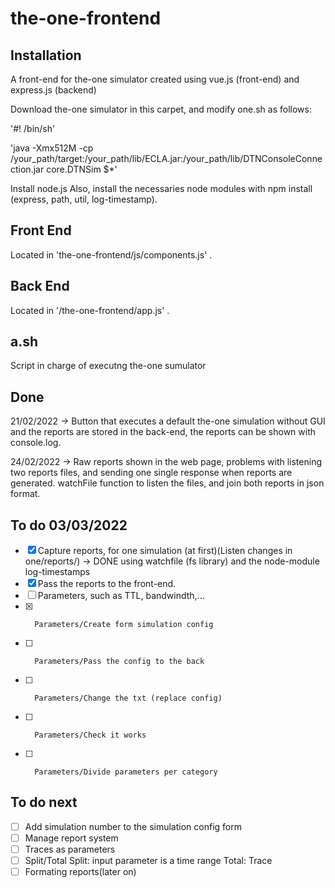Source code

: # the-one-frontend

## Installation
A front-end for the-one simulator created using vue.js (front-end) and express.js (backend)

Download the-one simulator in this carpet, and modify one.sh as follows:

'#! /bin/sh'

'java -Xmx512M -cp /your_path/target:/your_path/lib/ECLA.jar:/your_path/lib/DTNConsoleConnection.jar core.DTNSim $*'

Install node.js
Also, install the necessaries node modules with npm install (express, path, util, log-timestamp).


## Front End

Located in 'the-one-frontend/js/components.js' .


## Back End 

Located in '/the-one-frontend/app.js' .


## a.sh

Script in charge of executng the-one sumulator


## Done

21/02/2022 -> Button that executes a default the-one simulation without GUI and the reports are stored in the back-end, the reports can be shown with console.log.

24/02/2022 -> Raw reports shown in the web page, problems with listening two reports files, and sending one single response when reports are generated. watchFile                   function to listen the files, and join both reports in json format.


## To do 03/03/2022

- [x]  Capture reports, for one simulation (at first)(Listen changes in one/reports/) -> DONE using watchfile (fs library) and the node-module log-timestamps
- [x]  Pass the reports to the front-end.
- [ ]  Parameters, such as TTL, bandwindth,…
- [x]       Parameters/Create form simulation config
- [ ]       Parameters/Pass the config to the back
- [ ]       Parameters/Change the txt (replace config)
- [ ]       Parameters/Check it works
- [ ]       Parameters/Divide parameters per category
         
            
## To do next

- [ ]  Add simulation number to the simulation config form
- [ ]  Manage report system 
- [ ]  Traces as parameters
- [ ]  Split/Total
            Split: input parameter is a time range
            Total: Trace
- [ ]  Formating reports(later on)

━━━━━━━━━━

If the data includes images, omit them, and set down everything else exactly as above.

Solution to this exercise:
Source code

: # the-one-frontend

## Installation
A front-end for the-one simulator created using vue.js (front-end) and express.js (backend)

Download the-one simulator in this carpet, and modify one.sh as follows:

'#! /bin/sh'

'java -Xmx512M -cp /your_path/target:/your_path/lib/ECLA.jar:/your_path/lib/DTNConsoleConnection.jar core.DTNSim $*'

Install node.js
Also, install the necessaries node modules with npm install (express, path, util, log-timestamp).


## Front End

Located in 'the-one-frontend/js/components.js' .


## Back End 

Located in '/the-one-frontend/app.js' .


## a.sh

Script in charge of executng the-one sumulator


## Done

21/02/2022 -> Button that executes a default the-one simulation without GUI and the reports are stored in the back-end, the reports can be shown with console.log.

24/02/2022 -> Raw reports shown in the web page, problems with listening two reports files, and sending one single response when reports are generated. watchFile                   function to listen the files, and join both reports in json format.


## To do 03/03/2022

- [x]  Capture reports, for one simulation (at first)(Listen changes in one/reports/) -> DONE using watchfile (fs library) and the node-module log-timestamps
- [x]  Pass the reports to the front-end.
- [ ]  Parameters, such as TTL, bandwindth,…
- [x]       Parameters/Create form simulation config
- [ ]       Parameters/Pass the config to the back
- [ ]       Parameters/Change the txt (replace config)
- [ ]       Parameters/Check it works
- [ ]       Parameters/Divide parameters per category
         
            
## To do next

- [ ]  Add simulation number to the simulation config form
- [ ]  Manage report system 
- [ ]  Traces as parameters
- [ ]  Split/Total
            Split: input parameter is a time range
            Total: Trace
- [ ]  Formating reports(later on)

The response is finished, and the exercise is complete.